[TASK BRIEF]:
What you return must be the exact lines of the material below, from the first through the one that has "Setup a new", with no pictures and, please, nothing else.

[MATERIAL TO PROCESS]:

━━━

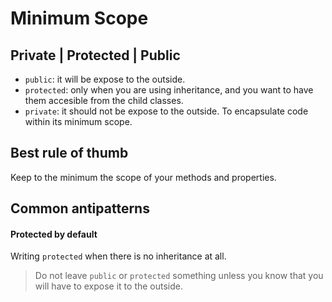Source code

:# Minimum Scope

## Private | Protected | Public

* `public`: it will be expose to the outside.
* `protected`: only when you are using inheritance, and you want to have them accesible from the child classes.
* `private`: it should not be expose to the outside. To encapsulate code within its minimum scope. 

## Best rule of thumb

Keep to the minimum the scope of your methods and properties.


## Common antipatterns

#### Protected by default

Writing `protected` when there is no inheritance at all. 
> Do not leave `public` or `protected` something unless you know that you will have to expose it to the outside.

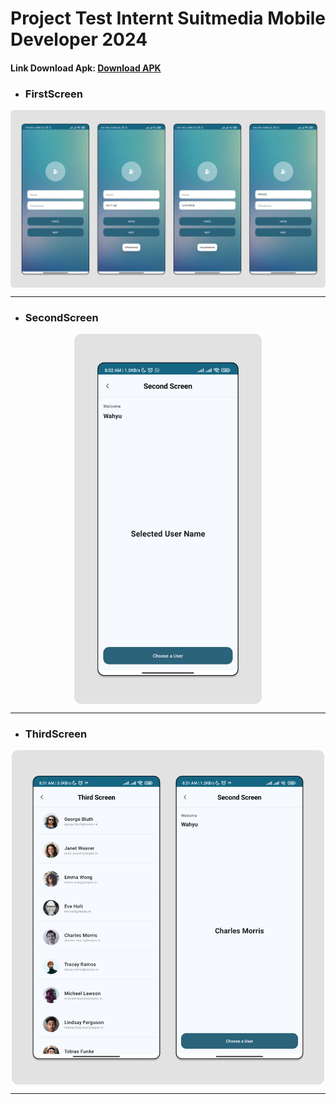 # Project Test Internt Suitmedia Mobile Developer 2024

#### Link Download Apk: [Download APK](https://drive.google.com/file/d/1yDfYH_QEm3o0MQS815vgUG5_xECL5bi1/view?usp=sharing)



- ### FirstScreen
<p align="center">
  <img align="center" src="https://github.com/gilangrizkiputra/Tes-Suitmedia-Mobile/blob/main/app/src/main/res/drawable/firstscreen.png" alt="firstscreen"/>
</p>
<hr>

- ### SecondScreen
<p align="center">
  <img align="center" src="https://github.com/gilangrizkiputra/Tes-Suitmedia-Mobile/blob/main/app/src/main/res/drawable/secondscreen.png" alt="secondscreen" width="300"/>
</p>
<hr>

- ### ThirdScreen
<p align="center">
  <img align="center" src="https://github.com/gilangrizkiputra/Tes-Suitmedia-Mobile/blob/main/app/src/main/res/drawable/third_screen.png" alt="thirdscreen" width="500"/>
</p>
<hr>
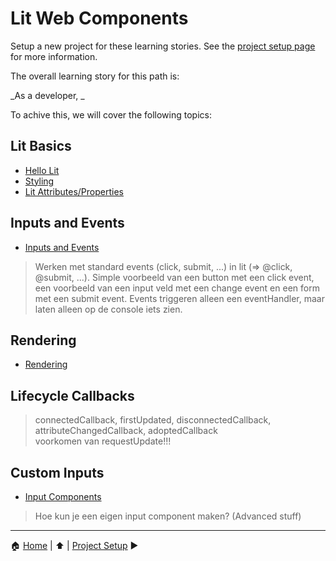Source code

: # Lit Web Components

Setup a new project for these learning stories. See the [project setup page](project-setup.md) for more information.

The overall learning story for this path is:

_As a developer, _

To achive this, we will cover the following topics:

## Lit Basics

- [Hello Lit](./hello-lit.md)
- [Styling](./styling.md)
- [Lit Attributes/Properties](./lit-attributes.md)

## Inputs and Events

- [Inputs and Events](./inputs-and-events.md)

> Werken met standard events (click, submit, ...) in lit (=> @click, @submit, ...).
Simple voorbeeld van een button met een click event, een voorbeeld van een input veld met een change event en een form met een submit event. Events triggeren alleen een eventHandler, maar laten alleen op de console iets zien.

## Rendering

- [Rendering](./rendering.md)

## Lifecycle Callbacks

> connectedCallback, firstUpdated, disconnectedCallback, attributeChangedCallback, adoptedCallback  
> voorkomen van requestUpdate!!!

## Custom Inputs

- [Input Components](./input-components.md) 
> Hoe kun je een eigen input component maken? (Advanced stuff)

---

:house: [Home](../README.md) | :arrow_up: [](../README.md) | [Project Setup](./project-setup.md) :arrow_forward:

━━━

[REPLY]:
Source code

:# Minimum Scope

## Private | Protected | Public

* `public`: it will be expose to the outside.
* `protected`: only when you are using inheritance, and you want to have them accesible from the child classes.
* `private`: it should not be expose to the outside. To encapsulate code within its minimum scope. 

## Best rule of thumb

Keep to the minimum the scope of your methods and properties.


## Common antipatterns

#### Protected by default

Writing `protected` when there is no inheritance at all. 
> Do not leave `public` or `protected` something unless you know that you will have to expose it to the outside.

 # Project Test Internt Suitmedia Mobile Developer 2024

#### Link Download Apk: [Download APK](https://drive.google.com/file/d/1yDfYH_QEm3o0MQS815vgUG5_xECL5bi1/view?usp=sharing)



- ### FirstScreen
<p align="center">
  <img align="center" src="https://github.com/gilangrizkiputra/Tes-Suitmedia-Mobile/blob/main/app/src/main/res/drawable/firstscreen.png" alt="firstscreen"/>
</p>
<hr>

- ### SecondScreen
<p align="center">
  <img align="center" src="https://github.com/gilangrizkiputra/Tes-Suitmedia-Mobile/blob/main/app/src/main/res/drawable/secondscreen.png" alt="secondscreen" width="300"/>
</p>
<hr>

- ### ThirdScreen
<p align="center">
  <img align="center" src="https://github.com/gilangrizkiputra/Tes-Suitmedia-Mobile/blob/main/app/src/main/res/drawable/third_screen.png" alt="thirdscreen" width="500"/>
</p>
<hr>
Source code

: # Lit Web Components

Setup a new project for these learning stories. See the [project setup page](project-setup.md) for more information.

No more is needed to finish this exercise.